The path of solar radiation to Earth's surface then to a satellite sensor involves many interactions. The first graphic below (Jenson, 2007) shows various paths of incoming solar radiation. Ls is the total radiance at the sensor, which is a function of erroneous additive path radiance of Path 2 and Path 4. Path 2, diffuse irradiance, includes Rayleigh scattering and Mie scattering. Path 4 is reflectance from neighboring areas.
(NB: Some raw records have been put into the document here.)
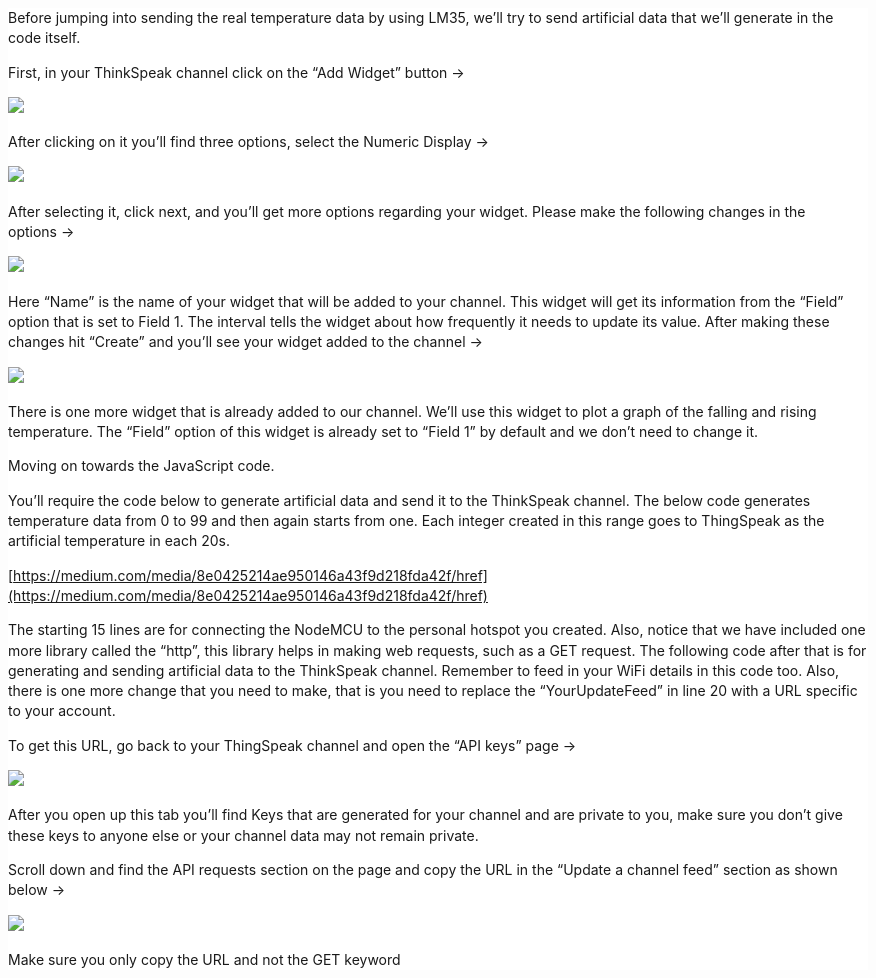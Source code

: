 Before jumping into sending the real temperature data by using LM35, we’ll try to send artificial data that we’ll generate in the code itself.

First, in your ThinkSpeak channel click on the “Add Widget” button →

![](https://cdn-images-1.medium.com/max/1024/1*LyXVDX8B7rIgJFeXefe5OA.png)

After clicking on it you’ll find three options, select the Numeric Display →

![](https://cdn-images-1.medium.com/max/1024/1*203Lc8v15XOeHRvDZeTZKw.png)

After selecting it, click next, and you’ll get more options regarding your widget. Please make the following changes in the options →

![](https://cdn-images-1.medium.com/max/1024/1*SHD5HkFfF9M-VV6WRSDvXA.png)

Here “Name” is the name of your widget that will be added to your channel. This widget will get its information from the “Field” option that is set to Field 1. The interval tells the widget about how frequently it needs to update its value. After making these changes hit “Create” and you’ll see your widget added to the channel →

![](https://cdn-images-1.medium.com/max/1024/1*MYy4aCAQ5zLEL0kVrsMPTQ.png)

There is one more widget that is already added to our channel. We’ll use this widget to plot a graph of the falling and rising temperature. The “Field” option of this widget is already set to “Field 1” by default and we don’t need to change it.

Moving on towards the JavaScript code.

You’ll require the code below to generate artificial data and send it to the ThinkSpeak channel. The below code generates temperature data from 0 to 99 and then again starts from one. Each integer created in this range goes to ThingSpeak as the artificial temperature in each 20s.

[https://medium.com/media/8e0425214ae950146a43f9d218fda42f/href](https://medium.com/media/8e0425214ae950146a43f9d218fda42f/href)

The starting 15 lines are for connecting the NodeMCU to the personal hotspot you created. Also, notice that we have included one more library called the “http”, this library helps in making web requests, such as a GET request. The following code after that is for generating and sending artificial data to the ThinkSpeak channel. Remember to feed in your WiFi details in this code too. Also, there is one more change that you need to make, that is you need to replace the “YourUpdateFeed” in line 20 with a URL specific to your account.

To get this URL, go back to your ThingSpeak channel and open the “API keys” page →

![](https://cdn-images-1.medium.com/max/1024/1*ZazyEbuZJRny6vUUnOgnUw.png)

After you open up this tab you’ll find Keys that are generated for your channel and are private to you, make sure you don’t give these keys to anyone else or your channel data may not remain private.

Scroll down and find the API requests section on the page and copy the URL in the “Update a channel feed” section as shown below →

![](https://cdn-images-1.medium.com/max/1024/1*rNTBMXWbvLQCX4g1_uXtJg.png)

Make sure you only copy the URL and not the GET keyword
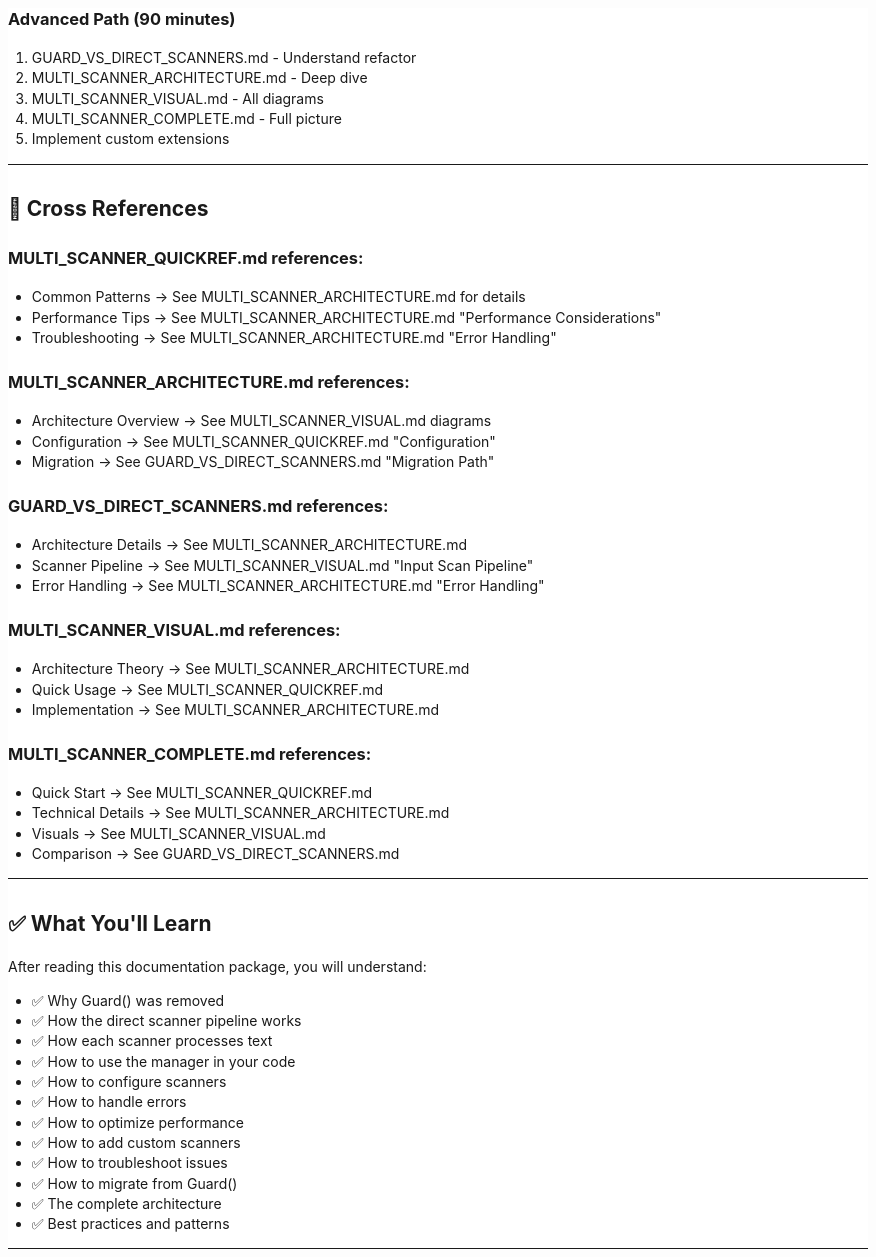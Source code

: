 ### Advanced Path (90 minutes)
1. GUARD_VS_DIRECT_SCANNERS.md - Understand refactor
2. MULTI_SCANNER_ARCHITECTURE.md - Deep dive
3. MULTI_SCANNER_VISUAL.md - All diagrams
4. MULTI_SCANNER_COMPLETE.md - Full picture
5. Implement custom extensions

---

## 🔗 Cross References

### MULTI_SCANNER_QUICKREF.md references:
- Common Patterns → See MULTI_SCANNER_ARCHITECTURE.md for details
- Performance Tips → See MULTI_SCANNER_ARCHITECTURE.md "Performance Considerations"
- Troubleshooting → See MULTI_SCANNER_ARCHITECTURE.md "Error Handling"

### MULTI_SCANNER_ARCHITECTURE.md references:
- Architecture Overview → See MULTI_SCANNER_VISUAL.md diagrams
- Configuration → See MULTI_SCANNER_QUICKREF.md "Configuration"
- Migration → See GUARD_VS_DIRECT_SCANNERS.md "Migration Path"

### GUARD_VS_DIRECT_SCANNERS.md references:
- Architecture Details → See MULTI_SCANNER_ARCHITECTURE.md
- Scanner Pipeline → See MULTI_SCANNER_VISUAL.md "Input Scan Pipeline"
- Error Handling → See MULTI_SCANNER_ARCHITECTURE.md "Error Handling"

### MULTI_SCANNER_VISUAL.md references:
- Architecture Theory → See MULTI_SCANNER_ARCHITECTURE.md
- Quick Usage → See MULTI_SCANNER_QUICKREF.md
- Implementation → See MULTI_SCANNER_ARCHITECTURE.md

### MULTI_SCANNER_COMPLETE.md references:
- Quick Start → See MULTI_SCANNER_QUICKREF.md
- Technical Details → See MULTI_SCANNER_ARCHITECTURE.md
- Visuals → See MULTI_SCANNER_VISUAL.md
- Comparison → See GUARD_VS_DIRECT_SCANNERS.md

---

## ✅ What You'll Learn

After reading this documentation package, you will understand:

- ✅ Why Guard() was removed
- ✅ How the direct scanner pipeline works
- ✅ How each scanner processes text
- ✅ How to use the manager in your code
- ✅ How to configure scanners
- ✅ How to handle errors
- ✅ How to optimize performance
- ✅ How to add custom scanners
- ✅ How to troubleshoot issues
- ✅ How to migrate from Guard()
- ✅ The complete architecture
- ✅ Best practices and patterns

---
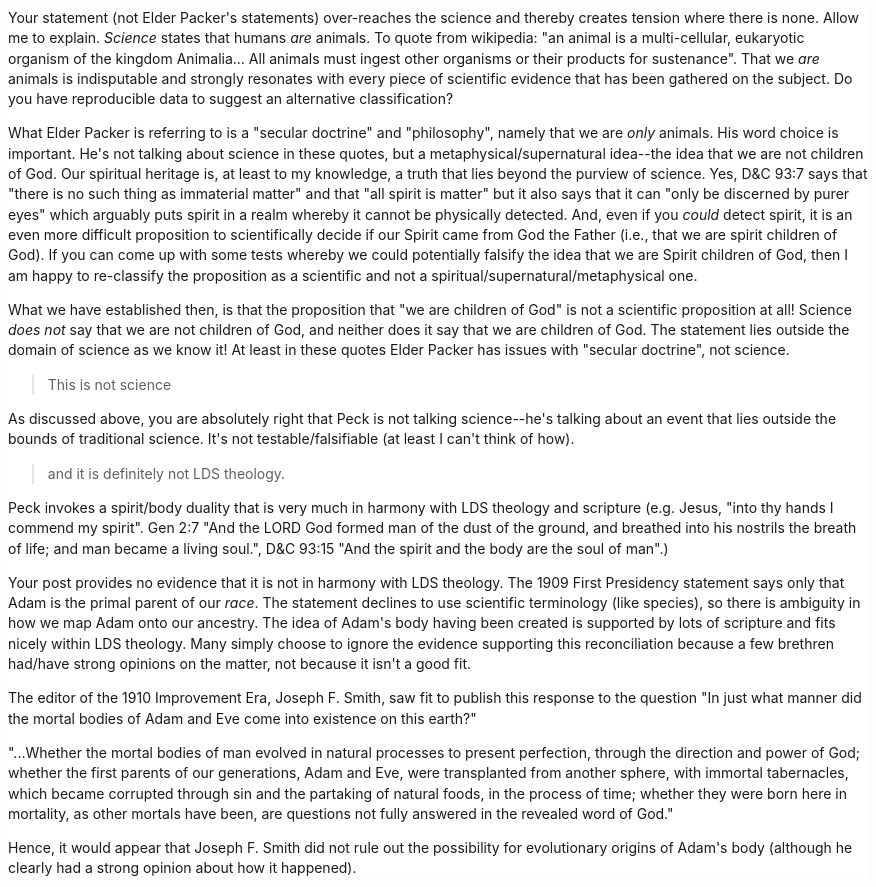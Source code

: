 Your statement (not Elder Packer's statements) over-reaches the science and thereby creates tension where there is none.  Allow me to explain.  *Science* states that humans *are* animals.  To quote from wikipedia: "an animal is a multi-cellular, eukaryotic organism of the kingdom Animalia... All animals must ingest other organisms or their products for sustenance".  That we *are* animals is indisputable and strongly resonates with every piece of scientific evidence that has been gathered on the subject.  Do you have reproducible data to suggest an alternative classification?

What Elder Packer is referring to is a "secular doctrine" and "philosophy", namely that we are *only* animals.  His word choice is important.  He's not talking about science in these quotes, but a metaphysical/supernatural idea--the idea that we are not children of God.  Our spiritual heritage is, at least to my knowledge, a truth that lies beyond the purview of science.  Yes, D&C 93:7 says that "there is no such thing as immaterial matter" and that "all spirit is matter" but it also says that it can "only be discerned by purer eyes" which arguably puts spirit in a realm whereby it cannot be physically detected.  And, even if you *could* detect spirit, it is an even more difficult proposition to scientifically decide if our Spirit came from God the Father (i.e., that we are spirit children of God).  If you can come up with some tests whereby we could potentially falsify the idea that we are Spirit children of God, then I am happy to re-classify the proposition as a scientific and not a spiritual/supernatural/metaphysical one.

What we have established then, is that the proposition that "we are children of God" is not a scientific proposition at all!  Science *does not* say that we are not children of God, and neither does it say that we are children of God.  The statement lies outside the domain of science as we know it!  At least in these quotes Elder Packer has issues with "secular doctrine", not science.

> This is not science

As discussed above, you are absolutely right that Peck is not talking science--he's talking about an event that lies outside the bounds of traditional science.  It's not testable/falsifiable (at least I can't think of how).

> and it is definitely not LDS theology.

Peck invokes a spirit/body duality that is very much in harmony with LDS theology and scripture (e.g. Jesus, "into thy hands I commend my spirit". Gen 2:7 "And the LORD God formed man of the dust of the ground, and breathed into his nostrils the breath of life; and man became a living soul.", D&C 93:15 "And the spirit and the body are the soul of man".)

Your post provides no evidence that it is not in harmony with LDS theology.  The 1909 First Presidency statement says only that Adam is the primal parent of our *race*.  The statement declines to use scientific terminology (like species), so there is ambiguity in how we map Adam onto our ancestry.  The idea of Adam's body having been created is supported by lots of scripture and fits nicely within LDS theology.  Many simply choose to ignore the evidence supporting this reconciliation because a few brethren had/have strong opinions on the matter, not because it isn't a good fit.

The editor of the 1910 Improvement Era, Joseph F. Smith, saw fit to publish this response to the question "In just what manner did the mortal bodies of Adam and Eve come into existence on this earth?"

"...Whether the mortal bodies of man evolved in natural processes to present perfection, through the direction and power of God; whether the first parents of our generations, Adam and Eve, were transplanted from another sphere, with immortal tabernacles, which became corrupted through sin and the partaking of natural foods, in the process of time; whether they were born here in mortality, as other mortals have been, are questions not fully answered in the revealed word of God."

Hence, it would appear that Joseph F. Smith did not rule out the possibility for evolutionary origins of Adam's body (although he clearly had a strong opinion about how it happened).
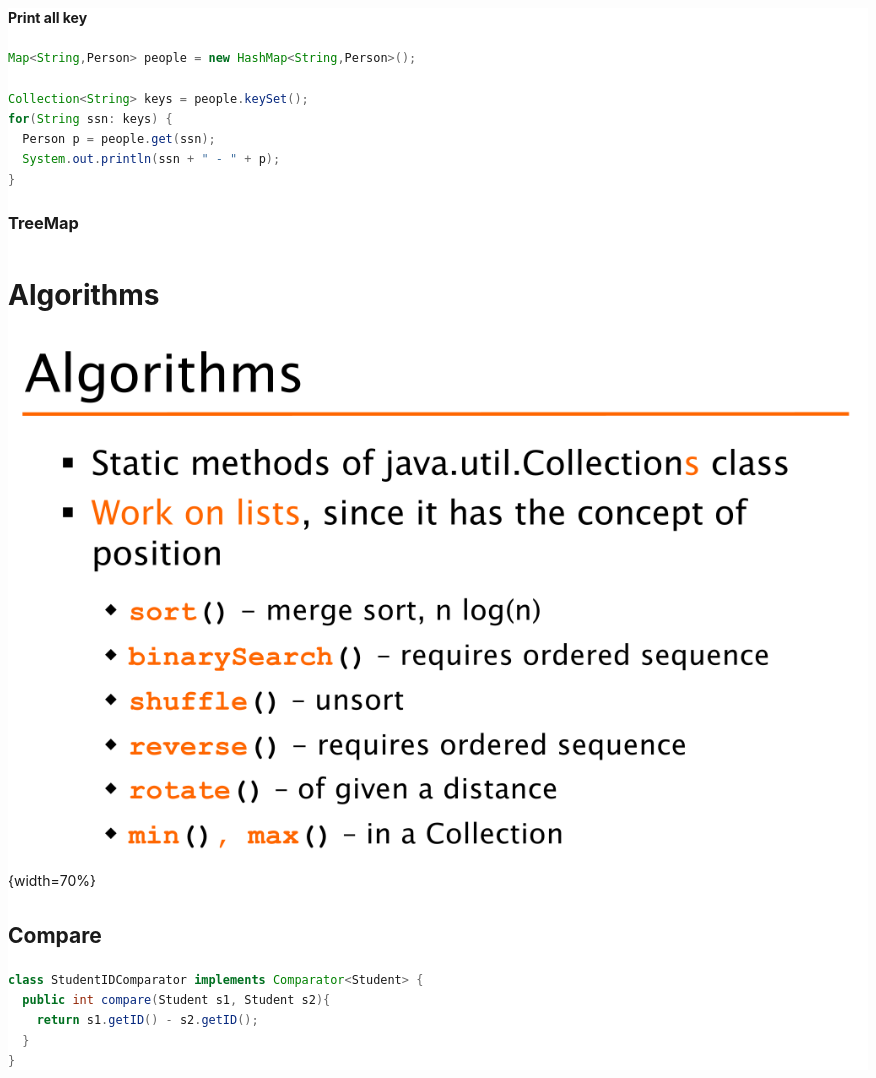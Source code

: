 #### Print all key

```java
Map<String,Person> people = new HashMap<String,Person>();

Collection<String> keys = people.keySet();
for(String ssn: keys) {
  Person p = people.get(ssn);
  System.out.println(ssn + " - " + p);
}
```

### TreeMap

# Algorithms

![image](support/alg.png){width=70%}

## Compare

```java
class StudentIDComparator implements Comparator<Student> {
  public int compare(Student s1, Student s2){
    return s1.getID() - s2.getID();
  }
}
```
Ultimately, the goal of satellite imagery atmospheric correction and conversion to surface reflectance is to retrieve surface reflectance values similar to values measured at the surface (where a device can accurately and more simply measure the ratio of incoming radiation to the amount reflected).

 

Overall, the result of the incoming solar radiation interactions is to erroneously add to Top of Atmosphere (TOA) satellite sensor reflectance (as is also shown in the simplified diagram below). (TOA reflectance is the ratio of the total radiance at the sensor [Ls above] to total incoming radiation at the top of the atmosphere [where satellites are located]). Image-based atmospheric correction removes/deducts Path 2 (above) scatter/path radiance. Path 2 radiance is the predominant additive scatter and erroneously increases visible and near infrared (NIR) reflectance (though it increases NIR much less than visible reflectance). Path 2 includes Rayleigh scatter which is the scattering of light by molecules (particles much smaller than wavelengths of light), where smaller wavelengths scatter much more than larger wavelengths and is the reason why the sky is blue on a clear day (blue light has smaller wavelengths than green or red). Path 2 also includes Mie scatter (includes haze) and is the scattering of light by particles with a similar size to the light wavelengths; Mie is more of a larger wavelength scatter than Rayleigh scatter. Clearer days have less overall scatter but a higher ratio of blue light to red light scatter (because clearer days have more Rayleigh scatter); while, conversely, hazier days have more overall scatter but a smaller ratio of blue light to red light scatter (because hazier days have more Mie scattter which results in more larger wavelengths being scattered). Atmospheric scatter reflectance is deducted from Top of Atmosphere (TOA) reflectance in order to calculate surface reflectance. Near infrared radiation (not shown below) scatters a very small amount, though is should still be deducted (it is the longest wavelengths that should be deducted; see Relative Scatter Calculator page for specific values).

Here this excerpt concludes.